AUGUSTA (AP) – The annual livable wage for a Maine resident with one dependent was nearly $29,000 last year, according to a study released Tuesday by the Maine Center for Economic Policy.

The study is based on estimated costs in different parts of the state for food, housing, telephone, health care, transportation, child care, clothing, personal care and household goods.

Lisa Pohlmann, the center’s associate director, said it is difficult to compare the findings to previous results because of changing methodology for some of the statistics. But she said the income needed to support a livable wage has been growing.

Because of differences in the cost of living, the findings vary in different parts of the state.

The hourly livable wage for a worker with one dependent ranges from $10.84 in Somerset County and $11.06 in Washington County to $15.87 in the Kittery area and $16.32 in the Portland area.

The study found that making ends meet is easier in families with two wage-earners than one, but not always by a large margin.

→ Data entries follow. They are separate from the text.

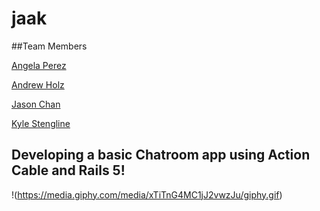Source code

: # jaak

##Team Members


[Angela Perez](https://github.com/anfperez)

[Andrew Holz](https://github.com/HolzAndrew)

[Jason Chan](https://github.com/Chimerus)

[Kyle Stengline](https://github.com/kyledavid1)


## Developing a basic Chatroom app using Action Cable and Rails 5!

!(https://media.giphy.com/media/xTiTnG4MC1jJ2vwzJu/giphy.gif)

For example, a York County family with two wage-earners and two dependents would earn a livable wage if both people were paid $10.93 an hour, according to the report.

If the same family had only one wage-earner, wages of $13 an hour would meet the livable wage standard.

The discrepancy is relatively small, the study found, because the family with one wage-earner would save $8,724 annually on child care expenses, and because of savings on work-related clothing costs, transportation expenses and lower taxes.

The study, “Getting By: Maine Livable Wages in 2002,” defines a livable wage as the minimum amount needed to pay for a basic needs budget after taxes.